Moving closer to the present generation of zombies, they seem far, far weaker. Danny Boyles zombies, however enraged they got about their condition they as bodily vulnerable as any human perhaps more so, and should that fail they could be quarantined into starvation and all the land taken could be taken back. Having nothing to sustain them, they die. Where Romero’s zombies seem to be able to take over the world, Boyle’s film can only impotently riot in bloody rage as the world seals off Britain. On a different note though the tide has started to flow the other direction, with amateur movies, books, and zombie walks all taking their que from Romero, not Boyle.
Isaac,
ReplyDeleteA zombie needs a human... fucking terrific. If you don't mind, at some point email me (evancalder@gmail.com) your full name, as I'd like to reference your formulation in the book of which these writings are a part.
thanks for the comment. There's a lot here to respond to. I'm not going to respond much here, given that you anticipated the issues I was going to be raising, particularly the question of not needing to eat, the emergent collectivity that can do very well without the humans. More than that, the question of "to whom are they frightening" is central to my account.
But indeed, the question of transmission remains muddy, most of all in the films themselves. The thing that is that no one seems to know exactly how it happens - will a bite cause you to become a zombie because of some transmitted virus, or simply because you will die from the likely very, very nasty virus that comes from a huge chunk of flesh being removed by something that has awful oral hygiene?

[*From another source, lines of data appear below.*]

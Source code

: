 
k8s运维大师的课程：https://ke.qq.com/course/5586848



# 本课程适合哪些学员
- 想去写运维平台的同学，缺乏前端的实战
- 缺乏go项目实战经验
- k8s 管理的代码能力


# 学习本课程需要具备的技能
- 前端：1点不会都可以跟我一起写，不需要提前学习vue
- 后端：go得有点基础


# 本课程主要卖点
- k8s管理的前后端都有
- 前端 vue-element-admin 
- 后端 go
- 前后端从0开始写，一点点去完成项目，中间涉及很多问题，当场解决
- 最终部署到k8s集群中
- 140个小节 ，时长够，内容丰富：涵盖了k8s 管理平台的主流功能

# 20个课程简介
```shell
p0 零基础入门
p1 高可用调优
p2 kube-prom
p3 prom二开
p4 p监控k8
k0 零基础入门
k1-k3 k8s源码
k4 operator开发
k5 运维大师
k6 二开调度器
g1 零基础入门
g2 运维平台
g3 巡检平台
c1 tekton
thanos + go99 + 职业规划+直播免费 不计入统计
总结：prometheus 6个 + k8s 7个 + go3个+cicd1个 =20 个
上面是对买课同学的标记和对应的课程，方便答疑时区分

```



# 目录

I would still, argue, however, that hunger remains the elephant in the room, precisely for the reason I tried to articulate in the post (the fact that it isn't a "reason" makes it all the more present). The invulnerability is indeed, as you mention, a question of hunger and its absence, not the fundamental toughness of the zombie, which largely takes the form of "not so bad one on one, but Christ, there's a lot of them". I think Return of the Living Dead, on which I'm going to spend a lot of time, is a) way more interesting than it gets credit form b) the film in which we see that deep survival toughness hits its hyperbolic apex (cutting it up isn't enough, acid isn't enough because the bones will still rage, it takes the crematorium, which then just makes it worse because of the undead life in the smoke) and c) where that question of "eating to add" to their ranks becomes fleshed out (at the moment of it being about brains and about the zombie pedagogy of sharing the pain you feel, the pain of feeling yourself rotting).